3D Gaussian Splatting on Apple Silicon -- Native MLX port of gsplat
Port of nerfstudio-project/gsplat from CUDA/PyTorch to Apple MLX. Built by AIFLOW LABS / RobotFlow Labs
Source 33 files 6,815 lines 100% GPU (Metal) differentiable pipeline
Tests 25 files 8,799 lines 405 tests passing in 2.8s
Examples 7 files 1,528 lines 6 standalone demos + CLI trainer
PRDs 14 files 18,067 lines Complete porting specification
Commits 10 3 code reviews All critical/high issues resolved
gsplat is the backbone of modern 3D Gaussian Splatting research. It powers SplaTAM, MonoGS, WildGS-SLAM, nerfstudio, and virtually every 3DGS paper published since 2023. But it is CUDA-only -- locking out every Apple Silicon user.
gsplat-mlx changes that. It brings the full 3DGS rasterization pipeline natively to Mac M1, M2, M3, and M4 hardware through Apple's MLX framework. No CUDA. No PyTorch at runtime. No emulation layers.
| Problem | Solution |
|---|---|
| gsplat requires NVIDIA GPU + CUDA | gsplat-mlx runs natively on Apple Silicon |
| 3DGS research inaccessible on Mac | Full pipeline: projection, SH, rasterization, training |
| No differentiable 3DGS on MLX | Custom backward passes via @mx.custom_function + .vjp |
| Fragmented Mac ports | API-compatible with upstream gsplat |
graph LR
A["3D Gaussians<br/>means, quats, scales"] --> B["Covariance<br/>quat_scale_to_covar"]
B --> C["Projection<br/>fully_fused_projection"]
A --> D["SH Evaluation<br/>spherical_harmonics"]
C --> E["Tile Intersection<br/>isect_tiles"]
E --> F["Rasterization<br/>rasterize_to_pixels"]
D --> F
F --> G["Rendered Image<br/>RGB + Alpha + Depth"]
style A fill:#1A1A1A,color:#fff,stroke:#FF3B00
style G fill:#FF3B00,color:#fff,stroke:#1A1A1A
graph TD
rendering["rasterization()<br/>rendering.py"] --> proj["projection"]
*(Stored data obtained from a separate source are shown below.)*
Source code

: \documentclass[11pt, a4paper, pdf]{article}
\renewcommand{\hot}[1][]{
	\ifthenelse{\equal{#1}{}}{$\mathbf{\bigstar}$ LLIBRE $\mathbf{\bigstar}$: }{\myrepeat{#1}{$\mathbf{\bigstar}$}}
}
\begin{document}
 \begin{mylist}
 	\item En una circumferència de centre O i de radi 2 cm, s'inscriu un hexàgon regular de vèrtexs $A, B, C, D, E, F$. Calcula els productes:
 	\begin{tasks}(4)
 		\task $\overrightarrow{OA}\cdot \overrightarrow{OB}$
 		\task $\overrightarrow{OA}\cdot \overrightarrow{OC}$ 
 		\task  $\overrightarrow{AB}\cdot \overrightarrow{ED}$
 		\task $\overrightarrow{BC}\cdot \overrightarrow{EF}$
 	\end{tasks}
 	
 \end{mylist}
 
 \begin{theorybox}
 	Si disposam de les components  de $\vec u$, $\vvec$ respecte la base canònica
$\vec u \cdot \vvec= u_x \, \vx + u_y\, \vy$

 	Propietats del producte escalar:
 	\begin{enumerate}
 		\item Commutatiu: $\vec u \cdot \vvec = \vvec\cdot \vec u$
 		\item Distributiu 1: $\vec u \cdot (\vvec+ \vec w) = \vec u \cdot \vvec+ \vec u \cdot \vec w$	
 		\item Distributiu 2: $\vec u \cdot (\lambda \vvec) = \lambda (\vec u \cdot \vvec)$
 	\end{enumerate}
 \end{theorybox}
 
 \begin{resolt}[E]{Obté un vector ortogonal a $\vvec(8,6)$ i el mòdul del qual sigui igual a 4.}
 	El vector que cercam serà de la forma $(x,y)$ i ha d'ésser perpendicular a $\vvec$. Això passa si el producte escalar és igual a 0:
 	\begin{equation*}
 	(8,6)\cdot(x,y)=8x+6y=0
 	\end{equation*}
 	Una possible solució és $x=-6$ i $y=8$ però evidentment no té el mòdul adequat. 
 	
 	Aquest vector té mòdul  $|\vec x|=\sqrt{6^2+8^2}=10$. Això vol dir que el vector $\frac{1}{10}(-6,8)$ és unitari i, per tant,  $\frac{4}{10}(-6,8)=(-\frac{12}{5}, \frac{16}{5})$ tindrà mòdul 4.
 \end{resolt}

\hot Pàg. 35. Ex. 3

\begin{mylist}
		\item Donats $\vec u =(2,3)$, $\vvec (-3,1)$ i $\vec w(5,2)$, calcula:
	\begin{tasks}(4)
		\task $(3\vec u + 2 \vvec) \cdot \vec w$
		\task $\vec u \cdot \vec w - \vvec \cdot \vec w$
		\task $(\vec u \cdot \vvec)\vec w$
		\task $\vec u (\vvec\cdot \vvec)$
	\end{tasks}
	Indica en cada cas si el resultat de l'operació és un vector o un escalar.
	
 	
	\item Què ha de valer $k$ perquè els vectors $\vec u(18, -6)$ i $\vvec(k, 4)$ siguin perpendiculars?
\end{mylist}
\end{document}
rendering --> sh["spherical_harmonics"]
rendering --> isect["intersection"]
rendering --> rast["rasterization"]
rendering --> covar["covariance"]
proj --> math["math_utils"]
covar --> math
sh --> math
isect --> proj
rast --> isect
style rendering fill:#FF3B00,color:white,stroke:#1A1A1A
style math fill:#1A1A1A,color:white,stroke:#555
git clone https://github.com/RobotFlow-Labs/gsplat-mlx.git
cd gsplat-mlx
uv venv .venv --python 3.12
source .venv/bin/activate
uv pip install -e ".[dev]"pytest tests/ -vRender 1000 random Gaussians in under 20 lines:
import mlx.core as mx
from gsplat_mlx import rasterization
# Create 1000 random Gaussians
N = 1000
means = mx.random.uniform(-1, 1, (N, 3))
quats = mx.concatenate([mx.ones((N, 1)), mx.zeros((N, 3))], axis=1)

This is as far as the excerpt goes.